That said, it seems to me that the humanities have inherently far more to contribute in their informational/analytic and normative/aesthetic capacities than in any especially theoretical capacity. I think much of the same regarding the social sciences even. Sure there are hard science or theoretical elements to literature and the humanities worth exploration, but given the enormous value of the normative/aesthetic and the informational/analytic elements of literature, of the humanities, it seems to me self evident where priorities and resources should be placed, and naturally so. Art is not science, despite overlaps. For the study and teaching of art (and non-art lit), what is of orders of magnitude greater benefit to the public? First, the production of the primary texts. Second, the dissemination and the “introduction” and understanding of valuable works (through time).

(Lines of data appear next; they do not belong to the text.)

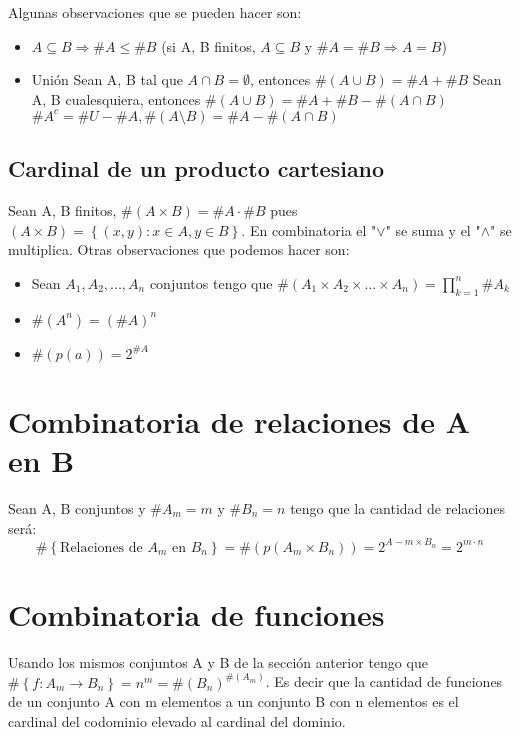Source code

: \documentclass{report}
\newcommand{\card}[1]{\##1}
\begin{document}
Algunas observaciones que se pueden hacer son: \begin{itemize}
    \item $A \subseteq B \Rightarrow \card{A} \leq \card{B}$ (si A, B finitos, $A \subseteq B$ y $\card{A}=\card{B} \Rightarrow A = B$) 
    \item Unión
        \subitem Sean A, B tal que $A \cap B = \emptyset$, entonces $\card{(A \cup B)} = \card{A} + \card{B}$ 
        \subitem Sean A, B cualesquiera, entonces $\card{(A \cup B)} = \card{A} + \card{B} - \card{(A \cap B)}$
        \subitem $\card{A^c} = \card{U} - \card{A}, \card{(A \setminus B)} = \card{A} - \card{(A \cap B)}$      
\end{itemize}

\subsection{Cardinal de un producto cartesiano}
Sean A, B finitos, $\card{(A \times B)} = \card{A} \cdot \card{B}$ pues $(A \times B) = \left\{(x,y): x \in A, y \in B\right\}$. En combinatoria el "$\lor$" se suma y el "$\land$" se multiplica. Otras observaciones que podemos hacer son: \begin{itemize}
    \item Sean $A_1, A_2,...,A_n$ conjuntos tengo que $\card{(A_1 \times A_2 \times ... \times A_n)} = \prod_{k=1}^n \card{A_k}$
    \item $\card{(A^n)} = (\card{A})^n$
    \item $\card{(p(a))} = 2^{\card{A}}$
\end{itemize}

\section{Combinatoria de relaciones de A en B}
Sean A, B conjuntos y $\card{A_m} = m$ y $\card{B_n} = n$ tengo que la cantidad de relaciones será:
\begin{equation}
    \card{\left\{\text{Relaciones de $A_m$ en $B_n$}\right\}} = \card{(p(A_m \times B_n))} = 2^{A-m \times B_n} = 2 ^{m \cdot n}
\end{equation}

\section{Combinatoria de funciones}
Usando los mismos conjuntos A y B de la sección anterior tengo que $\card{\left\{f: A_m \rightarrow B_n\right\}} = n^m = \card{(B_n)}^{\card{(A_m)}}$. Es decir que la cantidad de funciones de un conjunto A con m elementos a un conjunto B con n elementos es el cardinal del codominio elevado al cardinal del dominio.
\end{document}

Third, the science behind it all. And I think that third is a distant third, because the humanities are not spawn of the sciences, are not valuable in the same way, and cannot be converted to a hard science, except perhaps minimally, as far as anyone knows.

Creative writing has boomed in recent decades and continues to grow either within traditional lit departments or as a department unto itself, because there is both a demand for it, and I think also a very great and widespread need for it. Can the same be said of “theory” and on the same scale? At least not on the same scale. So it’s space and place is going to be smaller. In any event, it seems like there is and should be some room for “theory” in any number of traditional departments like English, Literature, Psychology, Linguistics, American Studies, Philosophy. Largely a matter of trial and error, no?

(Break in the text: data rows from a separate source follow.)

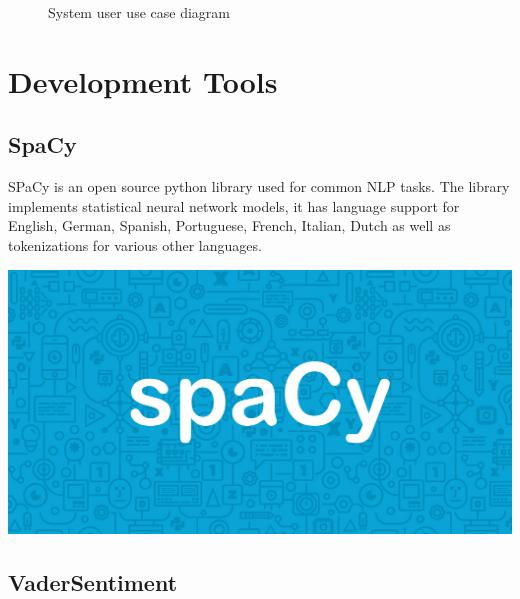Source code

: \begin{figure}[h]
  \centering
  \caption[System user use case diagram]%
  {System user use case diagram}
  \label{fig:ALAP:sm1}
\end{figure}



\section{Development Tools}

\subsection{SpaCy}

\begin{minipage}{0.68\textwidth}
SPaCy is an open source python library used for common NLP tasks. The library implements statistical neural network models, it has language support for English, German, Spanish, Portuguese, French, Italian, Dutch as well as tokenizations for various other languages.
\end{minipage}%
%
\begin{minipage}{0.3\textwidth}
  \hspace*{.4cm}
  \includegraphics[width=\textwidth]{images/spacy_logo}
\end{minipage}




\subsection{VaderSentiment}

But maybe the underlying question you are driving at you broach more directly in you subsequent post here, “A Defense of Literary Studies Anyone?” a question that in my view circles back to “What is literature for in a democracy? And how can professional teachers and researchers best facilitate what it is for?” Literature itself and the study of literature are inseparably linked. A study like Eagleton’s The English Novel, needs no defense; it is its own defense, just as are other books of evident significant utility in the humanities. Baldwin’s notion of “role in society” is key. That the term “academic” has come to mean no role in society or minimal role or useless role is telling about where the study of literature, and other disciplines, have too much gone, and where instead it needs to go. In this regard, lots of crucial normative/aesthetic possibilities for intellectual study and intellectual action go wanting, which is institutionally irresponsible. To the point where it’s a joke, one that Bolano certainly rides. To the point where it’s an object of public contempt, reasonably so. And that’s leaving aside the wingnuts, the neonazis and planet Neptuners in the US and elsewhere who think the academy is too publicly engaged, and is so in nefarious leftwing ways. That insanity needs to be dealt with, but meanwhile, the real problems and neglect loom large. This is inseparable from the production and appreciation of primary literature, and is very much part of the broader cultural, political, intellectual bankruptcies of the society, and needs to be met as such.

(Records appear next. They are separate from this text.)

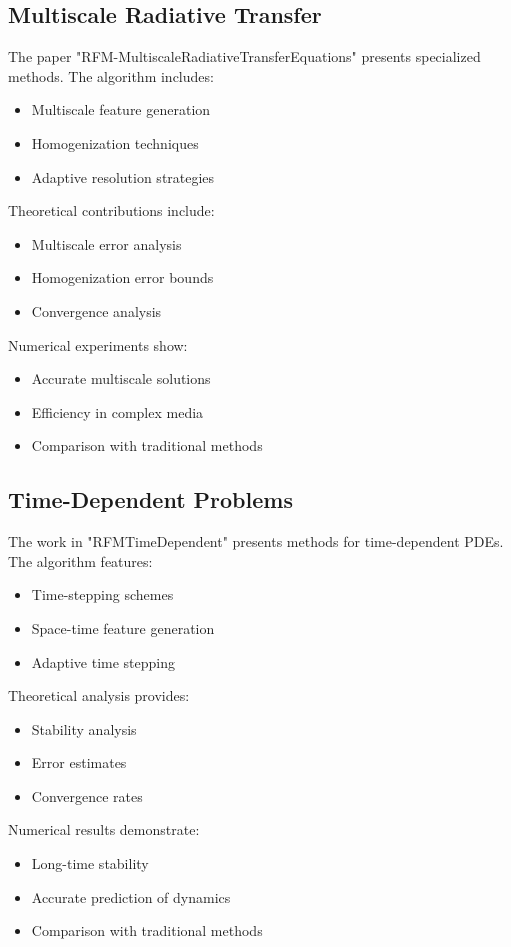 \documentclass[12pt]{article}
\begin{document}
\subsection{Multiscale Radiative Transfer}
\label{subsec:rfm_radiative}
The paper "RFM-MultiscaleRadiativeTransferEquations" presents specialized methods. The algorithm includes:
\begin{itemize}
    \item Multiscale feature generation
    \item Homogenization techniques
    \item Adaptive resolution strategies
\end{itemize}
Theoretical contributions include:
\begin{itemize}
    \item Multiscale error analysis
    \item Homogenization error bounds
    \item Convergence analysis
\end{itemize}
Numerical experiments show:
\begin{itemize}
    \item Accurate multiscale solutions
    \item Efficiency in complex media
    \item Comparison with traditional methods
\end{itemize}

\subsection{Time-Dependent Problems}
\label{subsec:rfm_time}
The work in "RFMTimeDependent" presents methods for time-dependent PDEs. The algorithm features:
\begin{itemize}
    \item Time-stepping schemes
    \item Space-time feature generation
    \item Adaptive time stepping
\end{itemize}
Theoretical analysis provides:
\begin{itemize}
    \item Stability analysis
    \item Error estimates
    \item Convergence rates
\end{itemize}
Numerical results demonstrate:
\begin{itemize}
    \item Long-time stability
    \item Accurate prediction of dynamics
    \item Comparison with traditional methods
\end{itemize}
\end{document}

A crucial book by a crucial academic filled with “passion and conviction” on the value of the “academic study of literature” and much else is Edward Said’s Representations of the Intellectual.

By Tony Christini on 03/14/10 at 02:53 PM | Permanent link to this comment

Further, on and around the time you refer to, not only did “theory"/Wissenschaft/science expand in exciting ways in lit realms, so to did normative/aesthetic achievement and production in lit explode excitingly, largely due to the multicultural expansion, riding a progressive opening of culture and society, a function of the series of civil rights/human rights movements, ongoing.

I think that’s more or less correct.

Art is not science, despite overlaps.

Well, sure.

For the study and teaching of art (and non-art lit), what is of orders of magnitude greater benefit to the public? First, the production of the primary texts. Second, the dissemination and the “introduction” and understanding of valuable works (through time). Third, the science behind it all. And I think that third is a distant third, because the humanities are not spawn of the sciences, are not valuable in the same way, and cannot be converted to a hard science, except perhaps minimally, as far as anyone knows.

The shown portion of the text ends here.